Eingeschränkte Lehre

Streit um den freien Zugang zu wissenschaftlichen Inhalten im Internet: Verlage wollen digitale Semesterapparate verhindern, in denen Studierende die wichtigsten Materialen für ihre Seminare finden. Noch schützt ein eigener „E-Learning-Paragraf“ diese Onlinesammlungen.

Zusammenkopierte Reader stehen neben Quellenverzeichnissen, Essaysammlungen neben den wichtigsten Monografien. So kannten Generationen von Studierenden ihre „Semesterapparate“, die sie in den Unibibliotheken fanden. Die wichtigsten Materialien für die Seminare waren darin auf einem Regal zusammengestellt, leicht konnten so Unterlagen kopiert werden. Inzwischen finden Studierende ihre Semesterapparate oft online: In digitalen Versionen sind die Materialien im Intranet der Hochschulen gespeichert. Eigentlich urheberrechtlich geschützte Artikel und elektronische Lehrmaterialien werden dort auszugsweise freigegeben. Ein eigener „E-Learning-Paragraf“ im Urheberrecht erlaubt das bisher. Er schützt auch Materialsammlungen für den Unterricht in Schulen oder in Einrichtungen der beruflichen Weiterbildung. Doch nun gehen die großen Wissenschaftsverlage dagegen vor. An den Hochschulen wird bereits befürchtet, digitale Semesterapparate könnten ganz vor dem Aus stehen. Sie werfen den Verlagen vor, sie wollten mit ihren Publikationen noch mehr Geld als ohnehin schon verdienen. Wegen ihrer Preispolitik stehen die Verlage bei den Unis seit langem in der Kritik.

Zwar wurde der für die Semesterapparate entscheidende Paragraf 52a des Urheberrechts erst im November um zwei Jahre vom Bundestag verlängert. Danach dürfen „veröffentlichte kleine Teile eines Werkes, Werke geringen Umfangs sowie einzelne Beiträge aus Zeitungen oder Zeitschriften“ für Unterricht und Forschung an Schulen und Hochschulen zugänglich gemacht werden – unter der Voraussetzung, dass nur ein kleiner Kreis darauf zugreifen kann. Doch der Paragraf ist unklar formuliert. Das nutzen die Verlage aus. Immer öfter treffen sie sich mit Hochschulen vor Gericht, um deren Nutzung von Texten möglichst weit einzuschränken.

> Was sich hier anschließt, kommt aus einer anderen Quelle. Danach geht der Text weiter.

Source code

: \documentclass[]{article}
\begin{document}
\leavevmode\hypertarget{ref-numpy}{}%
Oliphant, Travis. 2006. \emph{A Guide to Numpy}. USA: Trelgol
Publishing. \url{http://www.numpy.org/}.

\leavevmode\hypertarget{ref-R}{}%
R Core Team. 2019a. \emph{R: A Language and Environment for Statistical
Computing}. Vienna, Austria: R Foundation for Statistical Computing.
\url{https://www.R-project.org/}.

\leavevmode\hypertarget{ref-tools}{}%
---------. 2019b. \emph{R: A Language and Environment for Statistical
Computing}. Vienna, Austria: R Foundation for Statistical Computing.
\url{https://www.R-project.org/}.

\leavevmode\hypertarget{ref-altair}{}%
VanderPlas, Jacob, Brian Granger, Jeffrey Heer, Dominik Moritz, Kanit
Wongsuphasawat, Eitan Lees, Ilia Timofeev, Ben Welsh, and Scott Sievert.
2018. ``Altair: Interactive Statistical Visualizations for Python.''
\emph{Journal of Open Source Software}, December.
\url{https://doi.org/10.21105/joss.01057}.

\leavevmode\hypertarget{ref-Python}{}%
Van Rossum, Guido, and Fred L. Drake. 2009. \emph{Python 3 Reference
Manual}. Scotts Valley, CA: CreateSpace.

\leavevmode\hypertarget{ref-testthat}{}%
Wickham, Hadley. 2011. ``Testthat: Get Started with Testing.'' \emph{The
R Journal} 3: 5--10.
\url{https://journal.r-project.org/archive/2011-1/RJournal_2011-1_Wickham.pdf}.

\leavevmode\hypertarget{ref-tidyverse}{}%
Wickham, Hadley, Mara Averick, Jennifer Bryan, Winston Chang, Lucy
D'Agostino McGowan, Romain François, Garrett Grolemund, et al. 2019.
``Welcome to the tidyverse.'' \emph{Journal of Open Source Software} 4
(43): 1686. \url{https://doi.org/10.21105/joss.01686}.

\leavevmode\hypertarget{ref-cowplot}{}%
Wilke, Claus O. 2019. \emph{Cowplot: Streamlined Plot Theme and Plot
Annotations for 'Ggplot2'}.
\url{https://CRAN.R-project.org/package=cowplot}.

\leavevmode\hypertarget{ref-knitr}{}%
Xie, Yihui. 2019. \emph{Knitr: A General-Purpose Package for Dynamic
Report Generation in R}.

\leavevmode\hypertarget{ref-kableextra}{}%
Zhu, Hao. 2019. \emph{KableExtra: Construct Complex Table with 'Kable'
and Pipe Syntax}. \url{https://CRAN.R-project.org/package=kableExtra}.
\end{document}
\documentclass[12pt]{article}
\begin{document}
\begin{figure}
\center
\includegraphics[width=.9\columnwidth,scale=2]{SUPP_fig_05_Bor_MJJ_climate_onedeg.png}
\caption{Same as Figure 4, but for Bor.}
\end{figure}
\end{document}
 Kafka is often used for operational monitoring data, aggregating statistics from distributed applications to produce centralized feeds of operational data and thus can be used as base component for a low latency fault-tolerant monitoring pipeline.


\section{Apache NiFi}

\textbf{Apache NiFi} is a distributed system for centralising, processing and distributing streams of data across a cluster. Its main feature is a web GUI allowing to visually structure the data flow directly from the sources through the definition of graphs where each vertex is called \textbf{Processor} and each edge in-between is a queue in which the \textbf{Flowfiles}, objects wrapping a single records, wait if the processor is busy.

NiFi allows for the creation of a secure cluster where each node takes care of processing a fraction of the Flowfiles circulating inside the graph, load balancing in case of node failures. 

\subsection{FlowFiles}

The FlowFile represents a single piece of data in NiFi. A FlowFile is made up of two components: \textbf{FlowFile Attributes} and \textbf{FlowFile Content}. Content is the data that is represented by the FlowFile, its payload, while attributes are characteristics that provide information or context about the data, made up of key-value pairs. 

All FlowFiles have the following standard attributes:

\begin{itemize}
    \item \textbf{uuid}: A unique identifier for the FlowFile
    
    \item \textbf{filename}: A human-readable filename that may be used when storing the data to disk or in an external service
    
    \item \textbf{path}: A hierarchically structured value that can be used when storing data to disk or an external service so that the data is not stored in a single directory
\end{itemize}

Gestritten wird neben der Definition des „geringen Umfangs“ und der „kleinen Teile eines Werkes“ vor allem über die Definition der Zugänglichkeit. Es geht dabei vor allem um die Frage, ob der Dozent oder die Universität ein Ausdrucken oder Abspeichern der im Intranet eingestellten Texte erlauben darf. Nach einer Klage des Alfred-Kröner-Verlags gegen die Fernuni Hagen etwa geht das Oberlandesgericht Stuttgart in einem noch nicht rechtskräftigen Urteil davon aus, dass nur ein nacktes Anzeigen am Bildschirm erlaubt wird. Vervielfältigungen müssten Betreiber der Plattform – Dozent, Lehrer, Universität oder Bibliothek – dagegen unterbinden. Sie müssten also sicherstellen, dass nicht einmal kleinste Teile von Studierenden ausgedruckt oder anderswo gespeichert werden, wie auf einem USB-Stick. Damit wäre der Paragraf trotz Verlängerung praktisch unbrauchbar.

Für Arne Upmeier, Mitarbeiter der Bibliothek der TU Ilmenau und ehemaliger Vorsitzender der Rechtskommission im Deutschen Bibliotheksverband, ist diese Entwicklung „ein Armutszeugnis für den Wissenschaftsstandort Deutschland“. Er sieht die Gefahr, dass verlagsfreundliche Gerichte den Paragrafen weiterhin so eng ausgelegen, dass der freie Fluss der Informationen blockiert wird. Als Feinde der Semesterapparate macht Upmeier aber nicht die Wissenschaftsverlage alleine aus, sondern vor allem die Verwertungsgesellschaft Wort.

Die VG Wort versteht sich als Zusammenschluss von Autoren und Verlagen, der Tantiemen aus Zweitnutzungsrechten einnimmt und weitergibt. Vor dem Oberlandesgericht München hat sie erwirkt, dass Betreiber von Semesterapparaten keine Pauschalabgaben mehr bezahlen dürfen. Sie müssen stattdessen jede einzelne Nutzung separat melden. Die Folge sei ein praxisferner Bürokratieaufwand, sagt Upmeier. Jeder Dozent müsse jeweils einzeln melden, welche Seiten er aus welchem Lehrbuch von welchem Autor für eine Veranstaltung verwendet – egal, ob diese 15 oder 500 Studierende besuchen.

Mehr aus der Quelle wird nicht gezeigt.